The most important creative decision Eisenberg makes is putting the spotlight on Kieran Culkin and not getting in his way, as the Emmy-winning Succession star delivers one of the best performances of the year. It’s not so much that Culkin steals scenes as it is that the scenes excel because they’re built around him — the character of Benji serving as a live wire, whose way of seeing the world electrifies his time on screen.
Everyone’s known a person like Benji before, after all — that friend or relative who’s always the coolest in every room, who has enough charisma to light up everyone around them. People like Benji are easy to adore on first sight, because they’re so much more alive than anyone else. They reject the conventional. They take chances most folks wouldn’t. And they’re so much fun to be around… Until, that is, they aren’t, as their inner darkness lashes out, or they overstep social bounds. The meeker David, meanwhile, is stuck in orbit around Benji, a bright blazing star… that David keeps having to apologize for.
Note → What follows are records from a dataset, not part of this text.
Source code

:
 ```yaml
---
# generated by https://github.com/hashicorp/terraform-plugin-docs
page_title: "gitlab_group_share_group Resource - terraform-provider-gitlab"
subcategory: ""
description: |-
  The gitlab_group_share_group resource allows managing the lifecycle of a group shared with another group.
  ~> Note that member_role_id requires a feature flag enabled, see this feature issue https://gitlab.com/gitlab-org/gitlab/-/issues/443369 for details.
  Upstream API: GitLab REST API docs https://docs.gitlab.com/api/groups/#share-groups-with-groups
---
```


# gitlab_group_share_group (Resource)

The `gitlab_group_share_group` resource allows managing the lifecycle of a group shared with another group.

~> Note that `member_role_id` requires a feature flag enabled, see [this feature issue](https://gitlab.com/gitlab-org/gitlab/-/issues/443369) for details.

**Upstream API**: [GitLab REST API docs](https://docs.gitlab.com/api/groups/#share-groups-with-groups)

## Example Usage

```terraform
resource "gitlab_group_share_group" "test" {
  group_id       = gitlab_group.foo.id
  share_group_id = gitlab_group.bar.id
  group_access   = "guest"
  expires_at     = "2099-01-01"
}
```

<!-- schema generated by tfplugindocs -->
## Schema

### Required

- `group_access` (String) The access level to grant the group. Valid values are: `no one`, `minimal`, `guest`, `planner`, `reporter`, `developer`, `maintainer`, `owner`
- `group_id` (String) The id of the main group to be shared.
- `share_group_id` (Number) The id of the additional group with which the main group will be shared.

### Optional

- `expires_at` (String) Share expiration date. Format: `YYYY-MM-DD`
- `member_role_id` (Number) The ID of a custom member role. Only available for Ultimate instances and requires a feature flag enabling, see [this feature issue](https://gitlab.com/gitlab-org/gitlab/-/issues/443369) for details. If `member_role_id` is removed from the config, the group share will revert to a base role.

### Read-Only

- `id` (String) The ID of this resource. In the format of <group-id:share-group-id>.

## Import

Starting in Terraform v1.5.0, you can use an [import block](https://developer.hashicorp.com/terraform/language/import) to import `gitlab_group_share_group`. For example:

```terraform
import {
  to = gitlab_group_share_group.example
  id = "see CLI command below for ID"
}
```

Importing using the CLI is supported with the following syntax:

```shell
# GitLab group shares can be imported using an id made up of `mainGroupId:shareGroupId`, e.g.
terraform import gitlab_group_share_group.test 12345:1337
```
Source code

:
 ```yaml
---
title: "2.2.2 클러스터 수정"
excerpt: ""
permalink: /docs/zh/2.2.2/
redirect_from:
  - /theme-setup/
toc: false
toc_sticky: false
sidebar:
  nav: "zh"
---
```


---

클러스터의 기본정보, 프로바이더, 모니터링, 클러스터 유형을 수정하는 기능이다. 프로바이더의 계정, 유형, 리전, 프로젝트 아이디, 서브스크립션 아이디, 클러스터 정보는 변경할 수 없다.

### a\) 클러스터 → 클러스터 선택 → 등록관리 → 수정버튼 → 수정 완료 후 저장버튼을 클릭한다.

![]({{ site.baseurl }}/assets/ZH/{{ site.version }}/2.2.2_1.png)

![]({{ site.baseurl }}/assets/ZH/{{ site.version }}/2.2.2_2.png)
Painful History: If this movie was just a two-hander about two cousins on a trip, it wouldn’t be nearly substantial enough to last even 90 minutes. But if it were saddled with a more complicated plotline (a heist or a murder, perhaps), its powers as a character drama would be lost. So points to Eisenberg for finding just the right amount of narrative heft to keep things moving, letting the flow of David and Benji’s guided tour through Poland drive the story.
Joining David and Benji are a handful of fellow tourists, played by Jennifer Beals, Jennifer Grey, Kurt Egyiawan, Liza Sadovy, and Daniel Oreskes, who offer up their own stories as contrast to David and Benji’s, and make for an engaging, if sometimes awkward ensemble. Which is to say, it perfectly captures the energy that occurs when a bunch of strangers get grouped together for a trip like this — especially since this isn’t a goofy tourist jaunt, as the group’s deeply sincere tour guide James (Will Sharpe) tells them. This is a look at real human atrocities.
A Real Pain was shot on location in Poland — and, for an extra burst of Polish-ness, the soundtrack leans heavily on the works of Polish composer Frédéric Chopin. Eisenberg takes at times an almost austere approach to filming the country’s mix of modern, Brutalist, and pre-war architecture. However, as a director, he’s not afraid to poke some fun at the exercise of walking around to look at history, as seen in one of the film’s most amusing scenes, in which Benji engages the group in a quick round of make-believe, adults turning into children at the feet of the Warsaw Uprising Monument.
And when it comes to the sequence shot in the Majdanek concentration camp, Eisenberg steps back and letting the sights speak for themselves: The blue tint of the gas chamber’s walls, the thousands of shoes heaped inside a cage. Enduring memories of what occurred. That the film still manages to find its way back to humor after those sequences speaks to Eisenberg’s skill and confidence as a filmmaker.
The Verdict: There ends up being something really profound about the way A Real Pain lets the undercurrent of history serve as contrast to the deeply felt emotions of its core character story, especially as David tries harder and harder to connect with Benji. It’s a testament to the work of both men that this relationship feels so believable, molded by two very different personalities who may never be able to fully communicate with each other, but love each other despite that.
It’s career-best stuff for both Culkin as an actor and Eisenberg as a filmmaker, in ways that create genuine excitement for whatever the latter does next. Out-of-the-gate geniuses can be exciting, of course, but it’s honestly more of a long-term thrill to watch someone really come into their own as a storyteller. And with his thoughtful, nuanced work here, Eisenberg has established himself as someone with powerful things to say.
Where to Watch: A Real Pain arrives in theaters on November 1st.